Era senza dubbio un intellettuale scomodo, che, come suol dirsi, era fatto per dispiacere a Dio ma pure “a li nemici sua”. Figlio di comunisti ortodossi, egli ha sviluppato la più radicale critica al marxismo come teologia sia storica sia politica. Partecipò a quel movimento di emancipazione dal comunismo che, opera di una ristretta cerchia di intellettuali anticonformisti, cominciò a smuovere le acque del conformismo ideologico italiano negli anni Settanta, nel pieno della stagione terroristica, e che poi approdò in buona parte nell’esperienza dei “professori liberali” di Forza Italia.

Pellicani rimase invece sempre ancorato a sinistra, pur essendo considerato da quel gruppo “uno di loro”. A sinistra invece non lo amavano, e anzi non gli davano lo spazio che avrebbe voluto e che meritava. Troppo anticomunista per chi aveva ancora tanti scheletri nell’armadio e non era riuscito a fare una seria autocritica del proprio passato!

La sua illusione è che si potesse costruire un socialismo compiutamente liberale, assolutamente non marxista e che riscoprisse la vecchia tradizione libertaria, umanitaria, solidaristica, che aveva preceduto e accompagnato la fase di piena del marxismo. Pellicani doveva perciò incontrarsi naturaliter con il progetto di Bettino Craxi dell’ “autonomia socialista”, di cui, grazie anche alla sensibilità di colui che fu uno degli ultimi grandi statisti italiani, divenne ispiratore e sistematizzatore. Soprattutto attraverso le colonne di “Mondoperaio”, di cui negli anni Ottanta assunse la direzione, facendone una rivista moderna e aperta quanto altre mai nella lunga storia della sinistra italiana.
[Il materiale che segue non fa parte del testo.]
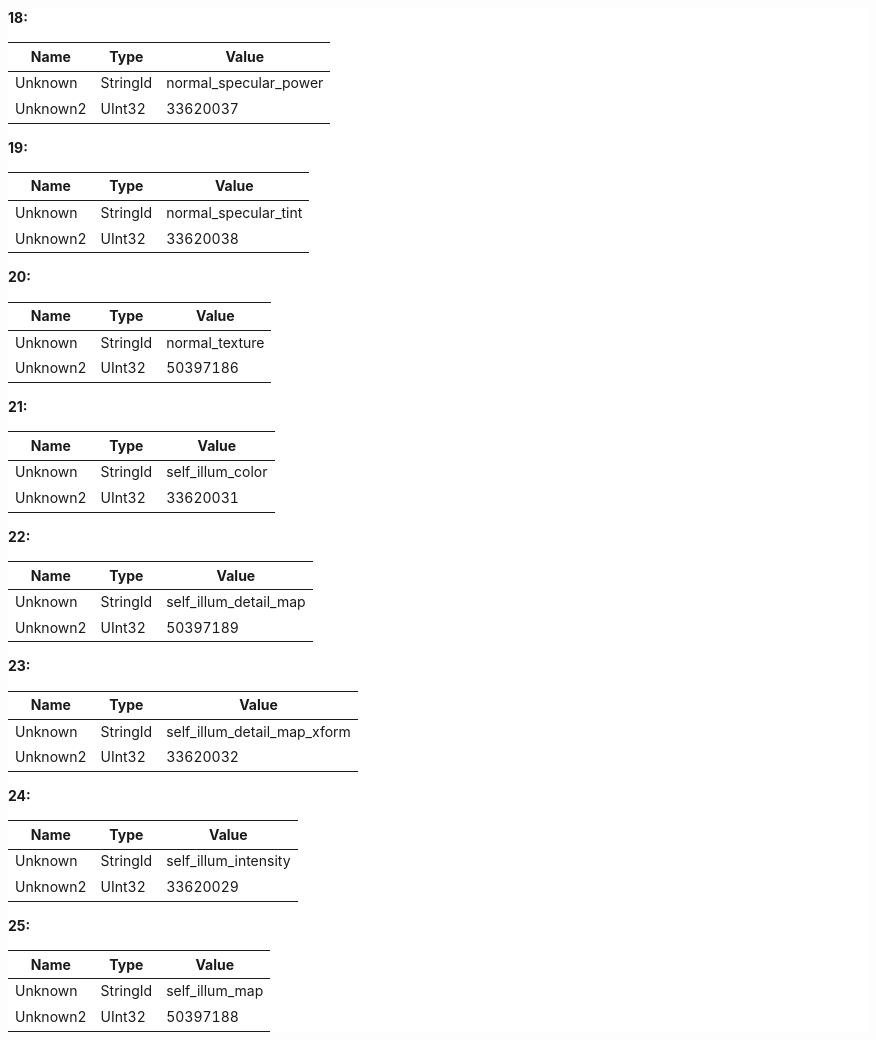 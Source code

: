 
**18:**

Name	| Type	| Value
---	|---	|---	|
Unknown	|StringId	|normal_specular_power
Unknown2	|UInt32	|33620037


**19:**

Name	| Type	| Value
---	|---	|---	|
Unknown	|StringId	|normal_specular_tint
Unknown2	|UInt32	|33620038


**20:**

Name	| Type	| Value
---	|---	|---	|
Unknown	|StringId	|normal_texture
Unknown2	|UInt32	|50397186


**21:**

Name	| Type	| Value
---	|---	|---	|
Unknown	|StringId	|self_illum_color
Unknown2	|UInt32	|33620031


**22:**

Name	| Type	| Value
---	|---	|---	|
Unknown	|StringId	|self_illum_detail_map
Unknown2	|UInt32	|50397189


**23:**

Name	| Type	| Value
---	|---	|---	|
Unknown	|StringId	|self_illum_detail_map_xform
Unknown2	|UInt32	|33620032


**24:**

Name	| Type	| Value
---	|---	|---	|
Unknown	|StringId	|self_illum_intensity
Unknown2	|UInt32	|33620029


**25:**

Name	| Type	| Value
---	|---	|---	|
Unknown	|StringId	|self_illum_map
Unknown2	|UInt32	|50397188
Il famoso saggio su Proudhon con cui Craxi ruppe con il marxismo fu ispirato, e forse persino scritto, in toto da lui. Pur avendo ricoperto cariche accademiche e organizzative, Pellicani era fondamentalmente uno studioso, poco interessato alla vita pratica: se uno lo cercava, casomai per un consiglio bibliografico, bastava che alzasse la cornetta e lo trovava a casa immerso fra i libri. Aveva una cultura sterminata, che dominava anche filologicamente, anche se non era scevro, come tutti i grandi studiosi, da qualche fissazione o faziosità intellettuale che lo faceva essere polemico nel senso etimologico della parola. Lungi dall’essere però un apatico topo di biblioteca, egli era un uomo di passione. Non c’erano molte alternative, nei rapporti umani con lui: o ti ignorava o ti considerava amico. E se ti considerava amico finivi, casomai nel giro di una sola serata, per litigarci e poi per rappacificarti. I motivi? Una data interpretazione di Max Weber piuttosto che di Adam Smith, del cristianesimo o dell’induismo, ecc. ecc.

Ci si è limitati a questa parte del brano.